Bhana, N. (2007). Granulocyte colony-stimulating factors in the management of chemotherapy-induced neutropenia: Evidence based review. Current Opinion in Oncology, 19, 328–335.

The purpose of this study was to review the best current evidence for the efficacy of G-CSFs (filgrastim, pegfilgrastim, and lenograstim) for the primary and secondary prophylaxis of chemotherapy-induced neutropenia, specifically for the primary outcomes of incidence and risk of neutropenia, infections, and infection-induced mortality. Secondary aims include review of the best and current evidence for the efficacy of G-CSFs for the outcomes of duration of neutropenia, hospitalizations, and antibiotic therapy.

MEDLINE (1966 to date), EMBASE (1980 to date), the Cochrane Library, and the Odyssey databases were searched.
Key words included colony-stimulating factors, filgrastim, nuepogen, pegfilrastim, neulasta, lenograstim, granocyte, neutropenia, fever

Inclusion criteria:

• Randomized, controlled trials (RCTs) from the year 2000 and newer with more than 80 participants that investigated the named G-CSFs in comparison to placebo, other G-CSFs or no treatment, or in combination with antibiotics versus antibiotics alone for initiation of treatment (prior to neutropenia onset) or secondary prophylaxis during chemotherapy (minimum three-week follow-up (initiated during chemotherapy cycles following neutropenia of febrile neutropenia onset in a previous cyle).
• Data from meta-analyses, overviews of more than two studies, and systematic reviews of trial involving the named G-CSFs and where available, cost-effectiveness analyses of any of the studies meeting the inclusion criteria also were included.

Exclusion criteria:

• Non-English publications and studies published in abstract form only

Initially, 11 RCTs, two study overviews, four meta-analyses, and three economic analyses were reviewed. One RCT was excluded to bring the total to 10.

The inclusion criteria state that RCTs included in this review needed to have more than 80 participants, yet one study included had 49. In addition, the inclusion of three economic studies did not match the study aim of efficacy of use of G-CSFs for reduction of neutropenia and related complications. Two of these economic studies were analyses of two of the RCTs being evaluated for efficacy in neutropenia prevention/reduction. The third economic study did not have details about the trial disclosed.

• 20 studies were included in the total sample
• 7,409 subjects in total
• The sample range across studies was 49–1,823 subjects

The use of G-CSF is overall effective for the reduction of neutropenia, febrile neutropenia, associated infections, antibiotic use, and hospitalizations in various populations of adult patients with cancer. The use of pegfilgrastin is more effective than filgrastin in reducing the risk of febrile neutropenia and pegfilgrastin is as effective as filgrastin in reducing the duration of severe neutropenia.

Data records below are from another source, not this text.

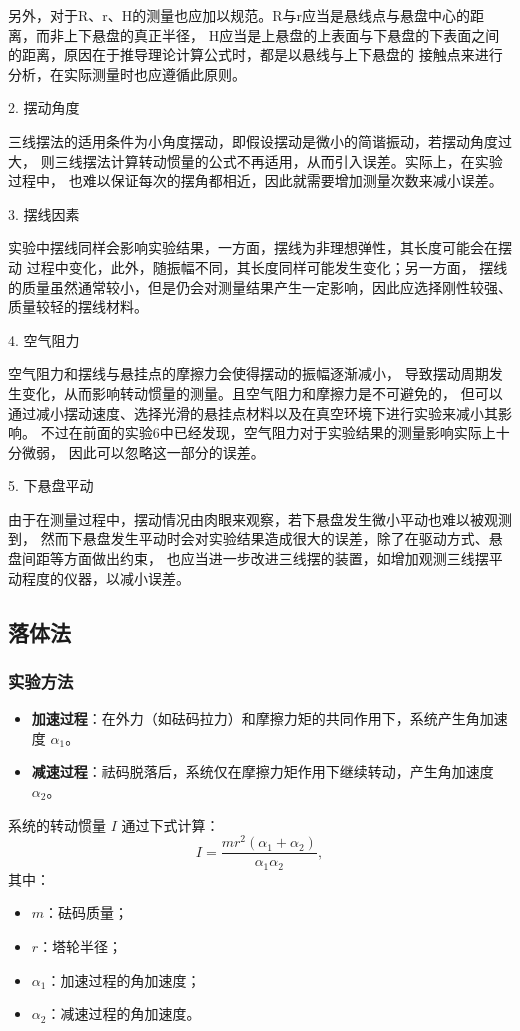 \documentclass[12pt,hyperref,a4paper,UTF8]{ctexart}
\begin{document}
另外，对于R、r、H的测量也应加以规范。R与r应当是悬线点与悬盘中心的距离，而非上下悬盘的真正半径，
H应当是上悬盘的上表面与下悬盘的下表面之间的距离，原因在于推导理论计算公式时，都是以悬线与上下悬盘的
接触点来进行分析，在实际测量时也应遵循此原则。

2. 摆动角度

三线摆法的适用条件为小角度摆动，即假设摆动是微小的简谐振动，若摆动角度过大，
则三线摆法计算转动惯量的公式不再适用，从而引入误差。实际上，在实验过程中，
也难以保证每次的摆角都相近，因此就需要增加测量次数来减小误差。

3. 摆线因素

实验中摆线同样会影响实验结果，一方面，摆线为非理想弹性，其长度可能会在摆动
过程中变化，此外，随振幅不同，其长度同样可能发生变化；另一方面，
摆线的质量虽然通常较小，但是仍会对测量结果产生一定影响，因此应选择刚性较强、质量较轻的摆线材料。

4. 空气阻力

空气阻力和摆线与悬挂点的摩擦力会使得摆动的振幅逐渐减小，
导致摆动周期发生变化，从而影响转动惯量的测量。且空气阻力和摩擦力是不可避免的，
但可以通过减小摆动速度、选择光滑的悬挂点材料以及在真空环境下进行实验来减小其影响。
不过在前面的实验6中已经发现，空气阻力对于实验结果的测量影响实际上十分微弱，
因此可以忽略这一部分的误差。

5. 下悬盘平动

由于在测量过程中，摆动情况由肉眼来观察，若下悬盘发生微小平动也难以被观测到，
然而下悬盘发生平动时会对实验结果造成很大的误差，除了在驱动方式、悬盘间距等方面做出约束，
也应当进一步改进三线摆的装置，如增加观测三线摆平动程度的仪器，以减小误差。


\subsection{落体法}
\subsubsection{实验方法}
\begin{itemize}
    \item \textbf{加速过程}：在外力（如砝码拉力）和摩擦力矩的共同作用下，系统产生角加速度 $\alpha_1$。
    \item \textbf{减速过程}：祛码脱落后，系统仅在摩擦力矩作用下继续转动，产生角加速度 $\alpha_2$。
\end{itemize}

系统的转动惯量 $I$ 通过下式计算：
\begin{equation}
    I = \frac{m r^2 (\alpha_1 + \alpha_2)}{\alpha_1 \alpha_2},
\end{equation}
其中：
\begin{itemize}
    \item $m$：砝码质量；
    \item $r$：塔轮半径；
    \item $\alpha_1$：加速过程的角加速度；
    \item $\alpha_2$：减速过程的角加速度。
\end{itemize}
\end{document}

In the pediatric population with cancer, use of G-CSFs is effective in reducing the risk of febrile neutropenia and associated hospitalizations, but is not effective in reducing infections.In older adult populations, G-CSFs were effective for reduced use of antibiotics but not for risk of febrile neutropenia.

Current trials show that G-CSFs are overall effective in reducing the risk of neutropenia, febrile neutropenia, and associated infections, hospitalizations, and antibiotic use for various populations of patients with cancer undergoing chemotherapeutic treatments.

Current American Society of Clinical Oncology recommendations promote the use of G-CSFs for patients receiving chemotherapeutic treatments that have a greater than 20% risk of inducing febrile neutropenia. Although this review found mixed results within the studies evaluated and the criteria for this review stated was not completely followed; overall findings do indicate that G-CSF continues to be an effective therapy in the reduction of neutropenic events and related sequelae.

Implications for nursing practice include understanding the use and effectiveness of administration of G-CSF, promoting its use, and continued monitoring for neutropenia, febrile neutropenia, and infections.